You're free to disagree, but I don't think I was unfair at all to FFXV. It does do a poor job telling its story - a point even Square Enix acknowledged with repeated attempts to graft more story into it. The movie does touch on a lot of the motivations and lore that simply aren't in the game. Can you play it without? Yes. But it omits a lot of stuff that SHOULD be in the game. It explains why Noctis and co have the powers they do. It explains why there's a war. It explains what the Empire is after, who the minister is, what they're up to. It gives lore explanations for a lot of the party's actions that the game simply seems to drop on you. It explains why his marriage to Luna is significant beyond "It needs to happen." It feels cut out of the game to sell the damn movie.

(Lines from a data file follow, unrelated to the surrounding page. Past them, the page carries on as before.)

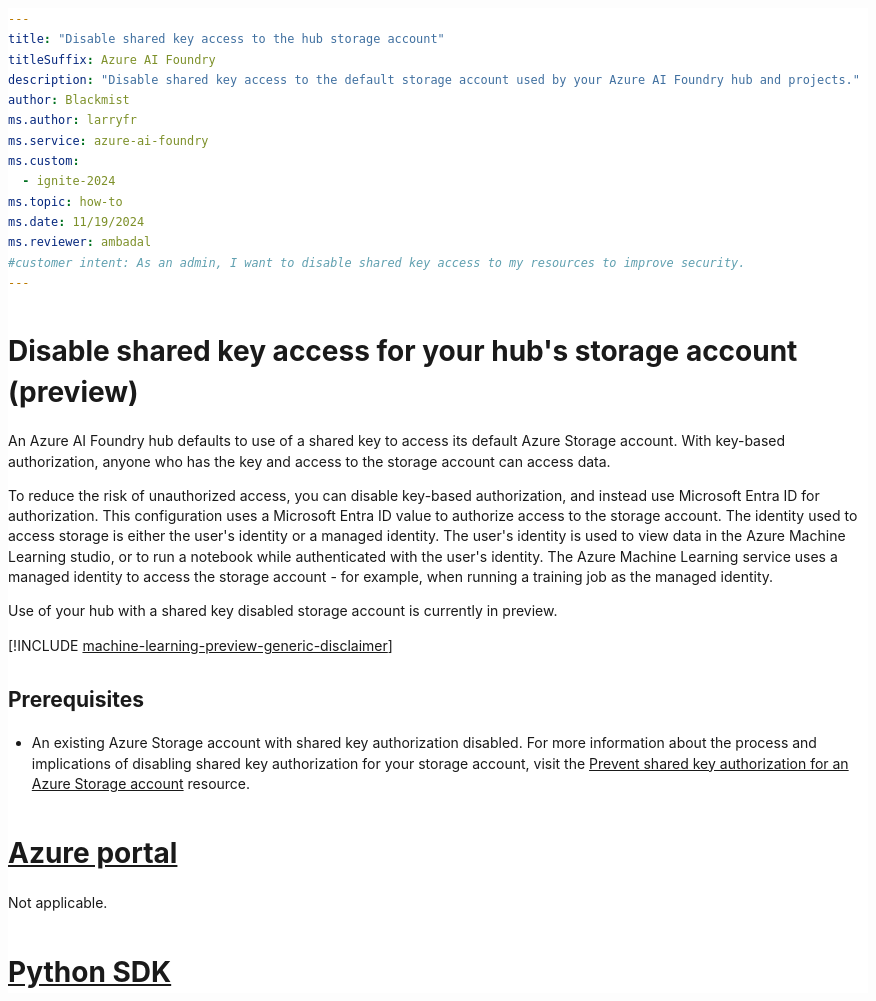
 ```yaml
---
title: "Disable shared key access to the hub storage account"
titleSuffix: Azure AI Foundry
description: "Disable shared key access to the default storage account used by your Azure AI Foundry hub and projects."
author: Blackmist
ms.author: larryfr
ms.service: azure-ai-foundry
ms.custom:
  - ignite-2024
ms.topic: how-to
ms.date: 11/19/2024
ms.reviewer: ambadal
#customer intent: As an admin, I want to disable shared key access to my resources to improve security.
---
```


# Disable shared key access for your hub's storage account (preview)

An Azure AI Foundry hub defaults to use of a shared key to access its default Azure Storage account. With key-based authorization, anyone who has the key and access to the storage account can access data.

To reduce the risk of unauthorized access, you can disable key-based authorization, and instead use Microsoft Entra ID for authorization. This configuration uses a Microsoft Entra ID value to authorize access to the storage account. The identity used to access storage is either the user's identity or a managed identity. The user's identity is used to view data in the Azure Machine Learning studio, or to run a notebook while authenticated with the user's identity. The Azure Machine Learning service uses a managed identity to access the storage account - for example, when running a training job as the managed identity.

Use of your hub with a shared key disabled storage account is currently in preview.

[!INCLUDE [machine-learning-preview-generic-disclaimer](../../machine-learning/includes/machine-learning-preview-generic-disclaimer.md)]

## Prerequisites

- An existing Azure Storage account with shared key authorization disabled. For more information about the process and implications of disabling shared key authorization for your storage account, visit the [Prevent shared key authorization for an Azure Storage account](/azure/storage/common/shared-key-authorization-prevent) resource.

# [Azure portal](#tab/portal)

Not applicable.

# [Python SDK](#tab/python)

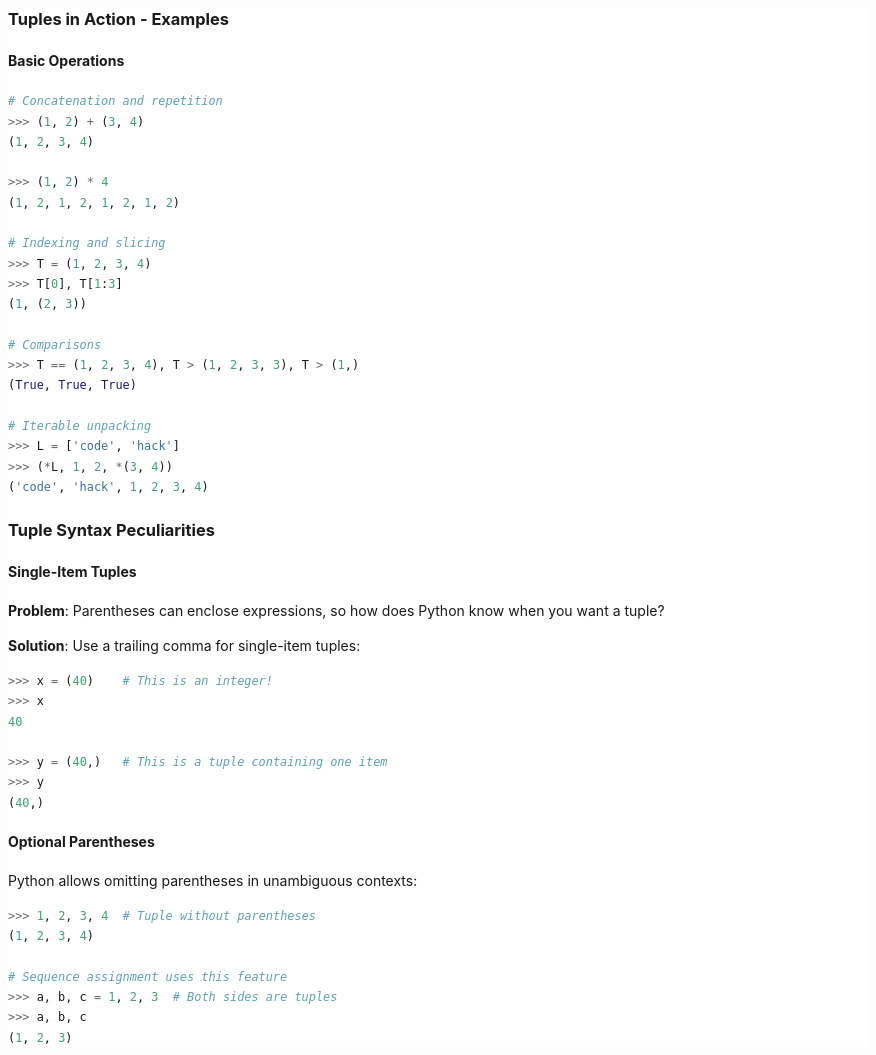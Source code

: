 ### Tuples in Action - Examples

#### Basic Operations
```python
# Concatenation and repetition
>>> (1, 2) + (3, 4)
(1, 2, 3, 4)

>>> (1, 2) * 4
(1, 2, 1, 2, 1, 2, 1, 2)

# Indexing and slicing
>>> T = (1, 2, 3, 4)
>>> T[0], T[1:3]
(1, (2, 3))

# Comparisons
>>> T == (1, 2, 3, 4), T > (1, 2, 3, 3), T > (1,)
(True, True, True)

# Iterable unpacking
>>> L = ['code', 'hack']
>>> (*L, 1, 2, *(3, 4))
('code', 'hack', 1, 2, 3, 4)
```

### Tuple Syntax Peculiarities

#### Single-Item Tuples
**Problem**: Parentheses can enclose expressions, so how does Python know when you want a tuple?

**Solution**: Use a trailing comma for single-item tuples:

```python
>>> x = (40)    # This is an integer!
>>> x
40

>>> y = (40,)   # This is a tuple containing one item
>>> y
(40,)
```

#### Optional Parentheses
Python allows omitting parentheses in unambiguous contexts:

```python
>>> 1, 2, 3, 4  # Tuple without parentheses
(1, 2, 3, 4)

# Sequence assignment uses this feature
>>> a, b, c = 1, 2, 3  # Both sides are tuples
>>> a, b, c
(1, 2, 3)
```
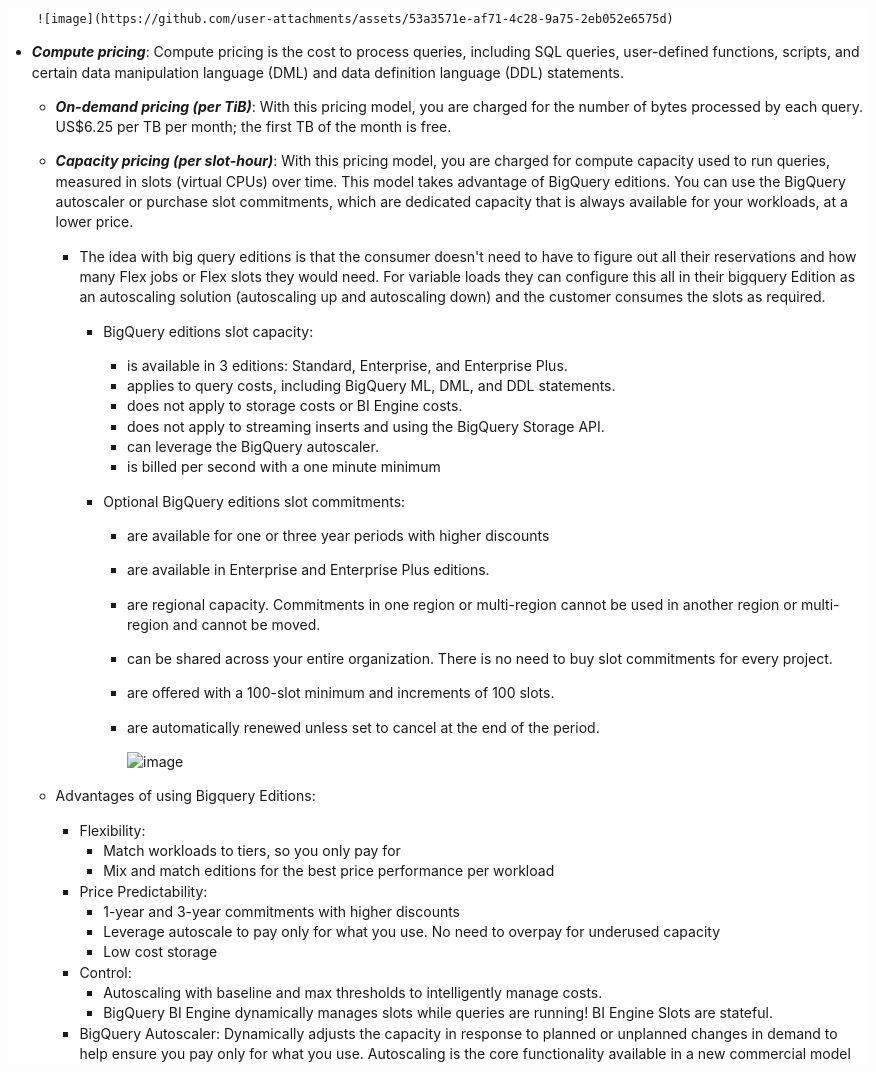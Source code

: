         ![image](https://github.com/user-attachments/assets/53a3571e-af71-4c28-9a75-2eb052e6575d)
    
  - ***Compute pricing***: Compute pricing is the cost to process queries, including SQL queries, user-defined functions, scripts, and certain data manipulation language (DML) and data definition language (DDL) statements.
    - ***On-demand pricing (per TiB)***: With this pricing model, you are charged for the number of bytes processed by each query. US$6.25 per TB per month; the first TB of the month is free.
    - ***Capacity pricing (per slot-hour)***: With this pricing model, you are charged for compute capacity used to run queries, measured in slots (virtual CPUs) over time. This model takes advantage of BigQuery editions. You can use the BigQuery autoscaler or purchase slot commitments, which are dedicated capacity that is always available for your workloads, at a lower price.

      - The idea with big query editions is that the consumer doesn't need to have to figure out all their reservations and how many Flex jobs or Flex slots they would need. For variable loads they can configure this all in their bigquery Edition as an autoscaling solution (autoscaling up and autoscaling down) and the customer consumes the slots as required.
        - BigQuery editions slot capacity:
          - is available in 3 editions: Standard, Enterprise, and Enterprise Plus.
          - applies to query costs, including BigQuery ML, DML, and DDL statements.
          - does not apply to storage costs or BI Engine costs.
          - does not apply to streaming inserts and using the BigQuery Storage API.
          - can leverage the BigQuery autoscaler.
          - is billed per second with a one minute minimum
            
        - Optional BigQuery editions slot commitments:
          - are available for one or three year periods with higher discounts
          - are available in Enterprise and Enterprise Plus editions.
          - are regional capacity. Commitments in one region or multi-region cannot be used in another region or multi-region and cannot be moved.
          - can be shared across your entire organization. There is no need to buy slot commitments for every project.
          - are offered with a 100-slot minimum and increments of 100 slots.
          - are automatically renewed unless set to cancel at the end of the period.

            ![image](https://github.com/user-attachments/assets/31f8fe67-b64e-46cd-85de-55d659dd2386)

    - Advantages of using Bigquery Editions:
      - Flexibility:
        - Match workloads to tiers, so you only pay for
        - Mix and match editions for the best price performance per workload
      - Price Predictability:
        - 1-year and 3-year commitments with higher discounts
        - Leverage autoscale to pay only for what you use. No need to overpay for underused capacity
        - Low cost storage
      - Control:
        - Autoscaling with baseline and max thresholds to intelligently manage costs.
        - BigQuery BI Engine dynamically manages slots while queries are running! BI Engine Slots are stateful.
      - BigQuery Autoscaler: Dynamically adjusts the capacity in response to planned or unplanned changes in demand to help ensure you pay only for what you use. Autoscaling is the core functionality available in a new
      commercial model
      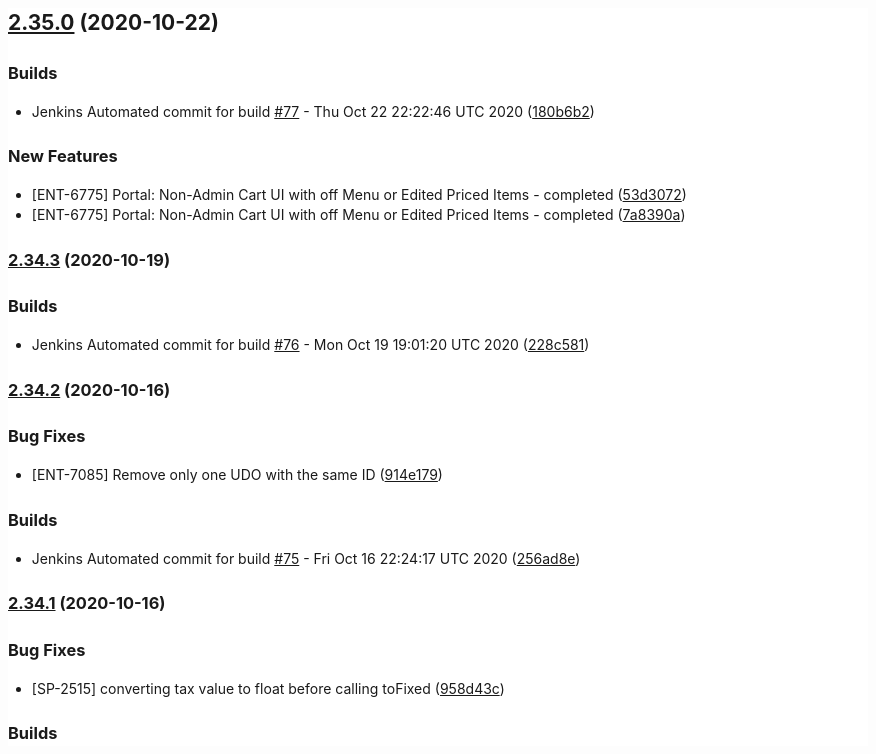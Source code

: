 ## [2.35.0](https://bitbucket.org/appetize_backend/preorder-portal/compare/2.34.3...2.35.0) (2020-10-22)

### Builds

- Jenkins Automated commit for build [#77](https://bitbucket.org/appetize_backend/preorder-portal/issues/77) - Thu Oct 22 22:22:46 UTC 2020 ([180b6b2](https://bitbucket.org/appetize_backend/preorder-portal/commit/180b6b2f5599238e7978cf30ca8496ea994e79d8))

### New Features

- [ENT-6775] Portal: Non-Admin Cart UI with off Menu or Edited Priced Items - completed ([53d3072](https://bitbucket.org/appetize_backend/preorder-portal/commit/53d3072d2fd452815add3c35704b2da56a0f16e4))
- [ENT-6775] Portal: Non-Admin Cart UI with off Menu or Edited Priced Items - completed ([7a8390a](https://bitbucket.org/appetize_backend/preorder-portal/commit/7a8390aa0a26169f57eeee692525341855a87637))

### [2.34.3](https://bitbucket.org/appetize_backend/preorder-portal/compare/2.34.2...2.34.3) (2020-10-19)

### Builds

- Jenkins Automated commit for build [#76](https://bitbucket.org/appetize_backend/preorder-portal/issues/76) - Mon Oct 19 19:01:20 UTC 2020 ([228c581](https://bitbucket.org/appetize_backend/preorder-portal/commit/228c581e1d08e2a750c1dc865b1ffb1db78b8f95))

### [2.34.2](https://bitbucket.org/appetize_backend/preorder-portal/compare/2.34.1...2.34.2) (2020-10-16)

### Bug Fixes

- [ENT-7085] Remove only one UDO with the same ID ([914e179](https://bitbucket.org/appetize_backend/preorder-portal/commit/914e1794d047caabdee078a9989a6663c4464f6a))

### Builds

- Jenkins Automated commit for build [#75](https://bitbucket.org/appetize_backend/preorder-portal/issues/75) - Fri Oct 16 22:24:17 UTC 2020 ([256ad8e](https://bitbucket.org/appetize_backend/preorder-portal/commit/256ad8e100e043d487fd44ca0f4551b98f3b1092))

### [2.34.1](https://bitbucket.org/appetize_backend/preorder-portal/compare/2.34.0...2.34.1) (2020-10-16)

### Bug Fixes

- [SP-2515] converting tax value to float before calling toFixed ([958d43c](https://bitbucket.org/appetize_backend/preorder-portal/commit/958d43c7180f5527dd3962d894d32a4fb4be424a))

### Builds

No, the combat isn't one button - you can change weapons and get some type advantage, but you're still holding a button to attack. Your party doesn't seem to respond to the weapon theyre holding. You still have to manually feed them items. The game regularly doesn't explain fundamental elements about the combat. The bosses are often huge damage sinks that - while not hard - don't do anything to make them engaging encounters. The normal combat is the same enemies over and over. The only encounters that are truly fun are the ones that basically DON'T happen in the combat system. Ones where magic takes over and we get big set-piece battles.
The world is nice, yes, it is highly segmented to a degree that it negates the "openness." It also does a poor job leading you off the road. The quests will take you to the secret dungeons, but there are a great many quests. Finding the ones that take you there are largely luck or perseverance. The dungeons themselves aren't particularly well-crafted. The last one I did was a big repetitive maze with a fairly small number of rooms and reused textures everywhere. The only thing that kept it having any length was its confusing progress.
I find ANY comparison to Xenoblade Chronicles X's open world to be confounding. XCX gave you a sandbox you could move around in. It was truly open to you, you could wander near and far, discovering stuff constantly as you went. You could use your movement options to get to places you aren't meant to see, and when you're finally running out of places to reach it adds flight to change your perspective and the world's scale. Sure, you can go off-road in FFXV, but XCX has no roads. Go where you want, when you want, how you want. Yes you can quick travel but why can't moving the world be part of the fun? You can quick travel in XCX and Breath of the Wild, but I often decided to hoof it to see what I would see. That where Open World design actually adds something.
Like I said, your opinion is just as valid as mine, but I'm not here to find "balance" for a game I find distressingly bereft of the things I want from this series. Are there things I enjoyed? Yeah. In the wash do they override the things I did not? Hell no. My overriding impression of this game is negative, as a consequence so was my New Business.